A more feasible strategy is to reset expectations to a more realistic — or even pessimistic — level. If we take humanities majors as a measure of economic optimism, we can already see this happening, as young people turn to more practical degrees. Interestingly, Google Ngrams for “a fulfilling career” have now ticked down as well. The over-optimistic angry Millennial generation may soon be supplanted by a Generation Z whose modest expectations echo those of their Gen X parents in the late 70s and early 80s.

There may be things that cultural creators and media figures like myself might be able to do to help this “expectations reset” along. Perhaps we should emphasize grit and struggle instead of talking so much about wealth and personal fulfillment.

The government and universities have to be part of this too. Canceling student debt is fine, but long-term reforms to reduce the cost of college, and the debt burdens students incur, will reduce the stakes of the post-college job scramble. Universities should avoid marketing materials that depict them as a golden ticket to wealth and intellectual fulfillment, and should offer career counseling that prepare students for a realistic job market.

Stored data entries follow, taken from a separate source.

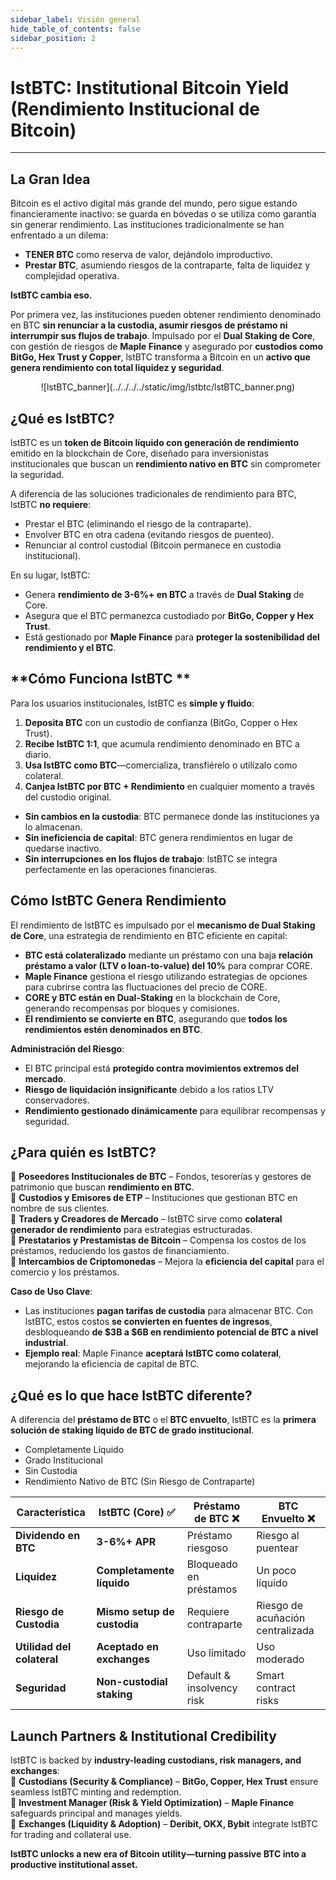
 ```yaml
---
sidebar_label: Visión general
hide_table_of_contents: false
sidebar_position: 2
---
```


# lstBTC: Institutional Bitcoin Yield (Rendimiento Institucional de Bitcoin)

---

## La Gran Idea

Bitcoin es el activo digital más grande del mundo, pero sigue estando financieramente inactivo: se guarda en bóvedas o se utiliza como garantía sin generar rendimiento. Las instituciones tradicionalmente se han enfrentado a un dilema:

- **TENER BTC** como reserva de valor, dejándolo improductivo.
- **Prestar BTC**, asumiendo riesgos de la contraparte, falta de liquidez y complejidad operativa.

**lstBTC cambia eso.**

Por primera vez, las instituciones pueden obtener rendimiento denominado en BTC **sin renunciar a la custodia, asumir riesgos de préstamo ni interrumpir sus flujos de trabajo**. Impulsado por el **Dual Staking de Core**, con gestión de riesgos de **Maple Finance** y asegurado por **custodios como BitGo, Hex Trust y Copper**, lstBTC transforma a Bitcoin en un **activo que genera rendimiento con total liquidez y seguridad**.

<p align="center" zoom="200%">
![lstBTC_banner](../../../../static/img/lstbtc/lstBTC_banner.png)
</p>

## **¿Qué es IstBTC?**

lstBTC es un **token de Bitcoin líquido con generación de rendimiento** emitido en la blockchain de Core, diseñado para inversionistas institucionales que buscan un **rendimiento nativo en BTC** sin comprometer la seguridad.

A diferencia de las soluciones tradicionales de rendimiento para BTC, lstBTC **no requiere**:

- Prestar el BTC (eliminando el riesgo de la contraparte).
- Envolver BTC en otra cadena (evitando riesgos de puenteo).
- Renunciar al control custodial (Bitcoin permanece en custodia institucional).

En su lugar, lstBTC:

- Genera **rendimiento de 3-6%+ en BTC** a través de **Dual Staking** de Core.
- Asegura que el BTC permanezca custodiado por **BitGo, Copper y Hex Trust**.
- Está gestionado por **Maple Finance** para **proteger la sostenibilidad del rendimiento y el BTC**.

## \*\*Cómo Funciona lstBTC \*\*

Para los usuarios institucionales, lstBTC es **simple y fluido**:

1. **Deposita BTC** con un custodio de confianza (BitGo, Copper o Hex Trust).
2. **Recibe lstBTC 1:1**, que acumula rendimiento denominado en BTC a diario.
3. **Usa lstBTC como BTC**—comercializa, transfiérelo o utilízalo como colateral.
4. **Canjea lstBTC por BTC + Rendimiento** en cualquier momento a través del custodio original.

- **Sin cambios en la custodia**: BTC permanece donde las instituciones ya lo almacenan.
- **Sin ineficiencia de capital**: BTC genera rendimientos en lugar de quedarse inactivo.
- **Sin interrupciones en los flujos de trabajo**: lstBTC se integra perfectamente en las operaciones financieras.

## **Cómo lstBTC Genera Rendimiento**

El rendimiento de lstBTC es impulsado por el **mecanismo de Dual Staking de Core**, una estrategia de rendimiento en BTC eficiente en capital:

- **BTC está colateralizado** mediante un préstamo con una baja **relación préstamo a valor (LTV o loan-to-value) del 10%** para comprar CORE.
- **Maple Finance** gestiona el riesgo utilizando estrategias de opciones para cubrirse contra las fluctuaciones del precio de CORE.
- **CORE y BTC están en Dual-Staking** en la blockchain de Core, generando recompensas por bloques y comisiones.
- **El rendimiento se convierte en BTC**, asegurando que **todos los rendimientos estén denominados en BTC**.

**Administración del Riesgo**:

- El BTC principal está **protegido contra movimientos extremos del mercado**.
- **Riesgo de liquidación insignificante** debido a los ratios LTV conservadores.
- **Rendimiento gestionado dinámicamente** para equilibrar recompensas y seguridad.

## **¿Para quién es lstBTC?**

🔹 **Poseedores Institucionales de BTC** – Fondos, tesorerías y gestores de patrimonio que buscan **rendimiento en BTC**.\
🔹 **Custodios y Emisores de ETP** – Instituciones que gestionan BTC en nombre de sus clientes.\
🔹 **Traders y Creadores de Mercado** – lstBTC sirve como **colateral generador de rendimiento** para estrategias estructuradas.\
🔹 **Prestatarios y Prestamistas de Bitcoin** – Compensa los costos de los préstamos, reduciendo los gastos de financiamiento.\
🔹 **Intercambios de Criptomonedas** – Mejora la **eficiencia del capital** para el comercio y los préstamos.

**Caso de Uso Clave**:

- Las instituciones **pagan tarifas de custodia** para almacenar BTC. Con lstBTC, estos costos **se convierten en fuentes de ingresos**, desbloqueando **de $3B a $6B en rendimiento potencial de BTC a nivel industrial**.
- **Ejemplo real**: Maple Finance **aceptará lstBTC como colateral**, mejorando la eficiencia de capital de BTC.

## ¿Qué es lo que hace lstBTC diferente?

A diferencia del **préstamo de BTC** o el **BTC envuelto**, lstBTC es la **primera solución de staking líquido de BTC de grado institucional**.

- Completamente Líquido
- Grado Institucional
- Sin Custodia
- Rendimiento Nativo de BTC (Sin Riesgo de Contraparte)

| Característica             | lstBTC (Core) ✅ | Préstamo de BTC ❌                             | BTC Envuelto ❌                   |
| -------------------------- | ---------------------------------- | --------------------------------------------- | -------------------------------- |
| **Dividendo en BTC**       | **3-6%+ APR**                      | Préstamo riesgoso                             | Riesgo al puentear               |
| **Liquidez**               | **Completamente líquido**          | Bloqueado en préstamos                        | Un poco líquido                  |
| **Riesgo de Custodia**     | **Mismo setup de custodia**        | Requiere contraparte                          | Riesgo de acuñación centralizada |
| **Utilidad del colateral** | **Aceptado en exchanges**          | Uso limitado                                  | Uso moderado                     |
| **Seguridad**              | **Non-custodial staking**          | Default & insolvency risk | Smart contract risks             |

## Launch Partners & Institutional Credibility

lstBTC is backed by **industry-leading custodians, risk managers, and exchanges**:\
🔹 **Custodians (Security & Compliance)** – **BitGo, Copper, Hex Trust** ensure seamless lstBTC minting and redemption.\
🔹 **Investment Manager (Risk & Yield Optimization)** – **Maple Finance** safeguards principal and manages yields.\
🔹 **Exchanges (Liquidity & Adoption)** – **Deribit, OKX, Bybit** integrate lstBTC for trading and collateral use.

**lstBTC unlocks a new era of Bitcoin utility—turning passive BTC into a productive institutional asset.**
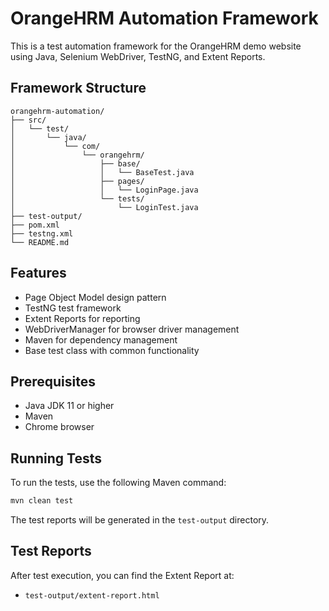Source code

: # OrangeHRM Automation Framework

This is a test automation framework for the OrangeHRM demo website using Java, Selenium WebDriver, TestNG, and Extent Reports.

## Framework Structure

```
orangehrm-automation/
├── src/
│   └── test/
│       └── java/
│           └── com/
│               └── orangehrm/
│                   ├── base/
│                   │   └── BaseTest.java
│                   ├── pages/
│                   │   └── LoginPage.java
│                   └── tests/
│                       └── LoginTest.java
├── test-output/
├── pom.xml
├── testng.xml
└── README.md
```

## Features

- Page Object Model design pattern
- TestNG test framework
- Extent Reports for reporting
- WebDriverManager for browser driver management
- Maven for dependency management
- Base test class with common functionality

## Prerequisites

- Java JDK 11 or higher
- Maven
- Chrome browser

## Running Tests

To run the tests, use the following Maven command:

```bash
mvn clean test
```

The test reports will be generated in the `test-output` directory.

## Test Reports

After test execution, you can find the Extent Report at:
- `test-output/extent-report.html`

And government should implement apprenticeships, vocational education, free community college, and other programs that make working-class life a decent bet — in addition to reducing inequality, this will make college graduates feel less “elite” relative to their non-college peers.

Of course, an expectations reset isn’t permanent. If we manage to restore good times, future generations will get used to that upward escalator, and they’ll form extrapolative expectations for their own glide path to success. But that’s a worry for the future. If the Elite Overproduction Hypothesis is true, then our best bet to calm our age of unrest is to bring our dreams down to Earth.